Can-fab-ulously Rich
More Cambridge students become dollar millionaires than any other UK university (well almost…). HARRIET MARSDEN has the story.
It is a truth universally acknowledged that a young student in possession of a desire for wealth, must be in want of a good university degree.
Or at least, a university degree from the USA or the UK.
According to recent data compiled by Spear’s magazine and research company WealthInsight, the top ten millionaire-producing universities are either American or British.
Harvard tops the poll, with only two British universities coming in the top ten: Oxford and Cambridge. Depressingly, Oxford ranks at 6th, producing more millionaires than MIT(7), New York(8) and Cambridge who languish in 9th place. The University of Pennsylvania rounds off the top ten.
A bemused Selwyn English student commented “You mean people who go to expensive universities, that have lots of money and connections, then go on to earn more money? What? That doesn’t make sense to me …”
12 other British institutions rank in the top 200, including LSE,UCL, Bristol, Edinburgh and Leeds. 40 made the top 500.

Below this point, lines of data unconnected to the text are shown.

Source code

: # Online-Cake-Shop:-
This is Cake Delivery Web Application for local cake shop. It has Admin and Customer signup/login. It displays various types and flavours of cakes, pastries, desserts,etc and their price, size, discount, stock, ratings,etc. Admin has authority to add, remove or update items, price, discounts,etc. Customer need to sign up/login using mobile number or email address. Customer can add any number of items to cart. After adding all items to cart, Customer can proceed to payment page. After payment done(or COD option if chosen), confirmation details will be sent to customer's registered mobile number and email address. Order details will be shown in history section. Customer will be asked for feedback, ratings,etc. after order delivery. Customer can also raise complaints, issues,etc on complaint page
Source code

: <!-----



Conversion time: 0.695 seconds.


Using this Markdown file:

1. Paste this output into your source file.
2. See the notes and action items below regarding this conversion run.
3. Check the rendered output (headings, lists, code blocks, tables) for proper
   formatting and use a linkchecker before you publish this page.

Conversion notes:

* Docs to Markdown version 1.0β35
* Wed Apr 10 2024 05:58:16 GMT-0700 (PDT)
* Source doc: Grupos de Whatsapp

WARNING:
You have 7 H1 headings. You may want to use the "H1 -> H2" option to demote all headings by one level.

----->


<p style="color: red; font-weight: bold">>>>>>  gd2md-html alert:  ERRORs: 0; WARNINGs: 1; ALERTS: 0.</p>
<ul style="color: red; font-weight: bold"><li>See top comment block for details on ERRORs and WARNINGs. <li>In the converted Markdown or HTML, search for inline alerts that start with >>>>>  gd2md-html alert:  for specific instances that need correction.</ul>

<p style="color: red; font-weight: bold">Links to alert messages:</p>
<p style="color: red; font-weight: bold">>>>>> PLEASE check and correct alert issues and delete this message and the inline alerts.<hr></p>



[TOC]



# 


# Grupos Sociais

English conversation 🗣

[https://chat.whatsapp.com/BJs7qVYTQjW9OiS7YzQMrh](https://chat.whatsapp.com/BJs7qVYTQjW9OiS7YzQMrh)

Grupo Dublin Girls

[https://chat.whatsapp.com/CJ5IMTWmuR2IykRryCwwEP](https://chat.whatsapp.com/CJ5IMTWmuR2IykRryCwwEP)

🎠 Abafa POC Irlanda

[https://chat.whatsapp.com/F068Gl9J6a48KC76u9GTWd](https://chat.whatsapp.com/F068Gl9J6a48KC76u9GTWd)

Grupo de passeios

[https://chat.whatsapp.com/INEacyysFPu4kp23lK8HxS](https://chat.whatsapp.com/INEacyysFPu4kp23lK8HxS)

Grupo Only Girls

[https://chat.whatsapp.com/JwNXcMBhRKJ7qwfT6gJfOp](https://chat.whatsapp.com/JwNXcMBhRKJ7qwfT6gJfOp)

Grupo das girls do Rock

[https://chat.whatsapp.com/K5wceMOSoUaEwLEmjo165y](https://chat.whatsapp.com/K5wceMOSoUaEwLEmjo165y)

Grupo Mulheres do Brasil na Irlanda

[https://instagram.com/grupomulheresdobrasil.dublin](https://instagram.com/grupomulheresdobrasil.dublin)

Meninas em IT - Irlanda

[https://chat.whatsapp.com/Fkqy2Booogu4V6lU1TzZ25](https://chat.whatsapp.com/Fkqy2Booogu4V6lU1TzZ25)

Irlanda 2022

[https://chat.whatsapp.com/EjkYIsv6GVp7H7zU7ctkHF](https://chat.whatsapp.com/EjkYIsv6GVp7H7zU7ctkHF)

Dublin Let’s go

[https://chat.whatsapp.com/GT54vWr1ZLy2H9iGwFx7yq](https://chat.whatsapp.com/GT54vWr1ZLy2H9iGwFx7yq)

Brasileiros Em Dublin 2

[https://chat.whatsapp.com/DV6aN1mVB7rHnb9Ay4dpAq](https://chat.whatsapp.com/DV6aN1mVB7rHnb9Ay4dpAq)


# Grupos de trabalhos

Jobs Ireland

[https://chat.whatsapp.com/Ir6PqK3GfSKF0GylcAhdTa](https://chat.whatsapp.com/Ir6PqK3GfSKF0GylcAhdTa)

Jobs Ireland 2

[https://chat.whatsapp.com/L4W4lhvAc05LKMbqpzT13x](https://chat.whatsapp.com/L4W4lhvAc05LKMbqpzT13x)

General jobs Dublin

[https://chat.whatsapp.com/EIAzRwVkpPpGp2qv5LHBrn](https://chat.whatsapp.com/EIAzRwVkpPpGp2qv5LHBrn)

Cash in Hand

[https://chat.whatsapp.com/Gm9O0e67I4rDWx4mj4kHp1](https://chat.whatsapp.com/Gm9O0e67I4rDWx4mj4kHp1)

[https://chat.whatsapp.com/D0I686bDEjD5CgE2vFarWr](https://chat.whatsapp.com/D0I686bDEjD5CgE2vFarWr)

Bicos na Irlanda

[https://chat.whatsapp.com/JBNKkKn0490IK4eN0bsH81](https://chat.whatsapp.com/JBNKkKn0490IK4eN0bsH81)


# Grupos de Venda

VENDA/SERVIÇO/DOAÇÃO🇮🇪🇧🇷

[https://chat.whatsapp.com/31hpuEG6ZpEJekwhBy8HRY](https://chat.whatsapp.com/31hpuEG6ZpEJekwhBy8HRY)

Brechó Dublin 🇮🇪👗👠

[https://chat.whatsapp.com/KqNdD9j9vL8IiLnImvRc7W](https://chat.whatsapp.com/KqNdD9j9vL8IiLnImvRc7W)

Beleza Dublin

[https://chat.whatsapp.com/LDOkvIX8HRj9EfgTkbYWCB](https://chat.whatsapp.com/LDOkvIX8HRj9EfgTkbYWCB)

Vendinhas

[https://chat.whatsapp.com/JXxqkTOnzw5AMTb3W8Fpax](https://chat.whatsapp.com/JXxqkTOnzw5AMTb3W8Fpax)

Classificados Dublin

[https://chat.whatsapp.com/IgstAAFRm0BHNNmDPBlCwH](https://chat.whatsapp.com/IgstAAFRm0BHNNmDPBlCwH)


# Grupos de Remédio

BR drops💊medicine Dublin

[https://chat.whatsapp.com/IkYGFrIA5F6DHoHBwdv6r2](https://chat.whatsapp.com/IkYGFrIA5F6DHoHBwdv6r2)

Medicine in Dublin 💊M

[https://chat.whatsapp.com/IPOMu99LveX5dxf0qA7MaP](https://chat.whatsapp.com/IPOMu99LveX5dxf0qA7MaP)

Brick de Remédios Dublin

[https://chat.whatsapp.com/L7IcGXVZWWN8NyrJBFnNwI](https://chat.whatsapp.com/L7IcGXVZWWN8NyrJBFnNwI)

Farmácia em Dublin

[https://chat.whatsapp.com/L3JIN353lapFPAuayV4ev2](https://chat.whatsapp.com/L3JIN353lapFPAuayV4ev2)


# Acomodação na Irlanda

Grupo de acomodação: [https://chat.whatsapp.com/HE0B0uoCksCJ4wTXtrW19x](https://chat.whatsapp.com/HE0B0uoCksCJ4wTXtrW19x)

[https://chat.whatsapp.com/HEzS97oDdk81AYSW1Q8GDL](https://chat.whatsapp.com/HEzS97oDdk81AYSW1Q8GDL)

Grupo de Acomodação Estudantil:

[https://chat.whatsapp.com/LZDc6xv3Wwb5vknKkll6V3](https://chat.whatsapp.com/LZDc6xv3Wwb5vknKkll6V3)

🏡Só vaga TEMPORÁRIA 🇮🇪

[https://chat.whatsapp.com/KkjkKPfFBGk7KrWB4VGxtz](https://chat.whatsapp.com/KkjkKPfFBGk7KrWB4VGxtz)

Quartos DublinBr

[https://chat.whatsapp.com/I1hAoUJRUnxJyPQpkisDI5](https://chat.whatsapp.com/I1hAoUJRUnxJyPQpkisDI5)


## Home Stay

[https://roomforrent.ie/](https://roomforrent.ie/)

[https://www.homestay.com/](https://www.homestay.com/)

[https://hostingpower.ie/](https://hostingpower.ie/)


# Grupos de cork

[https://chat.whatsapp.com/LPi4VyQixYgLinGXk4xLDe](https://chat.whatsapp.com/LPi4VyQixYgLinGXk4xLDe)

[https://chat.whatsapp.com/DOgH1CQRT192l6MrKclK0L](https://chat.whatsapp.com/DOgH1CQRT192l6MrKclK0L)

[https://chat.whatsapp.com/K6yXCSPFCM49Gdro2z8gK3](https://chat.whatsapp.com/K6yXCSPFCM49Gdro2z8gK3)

When it comes to a specific subject, Engineers appear to be mining the most gold, edging out Law, Accounting, Finance and Business degrees for the top spot.
WealthInsight analyst Oliver Williams explains the reasons behind this conclusion:
“Few of these degrees turn out to be outright vocational; most engineering graduates, for example, are not engineers but entrepreneurs. The same goes for most law and politics graduates, who owe their fortunes not to practising their professions but climbing the ranks of the financial services sector.”
A Robinson Historian reasoned differently: “The failure of this poll to recognise the floods of job offers and high salaries all history students enjoy on graduation does invite serious questions about the methods employed by these researchers.”
If we can extract any advice for aspiring millionaires, therefore, it would be this: It doesn’t really matter what you study. It matters where you study, and how fast you ditch your degree (and values?) to enter the world of commerce and finance.
To earn money, you must work with money, apparently.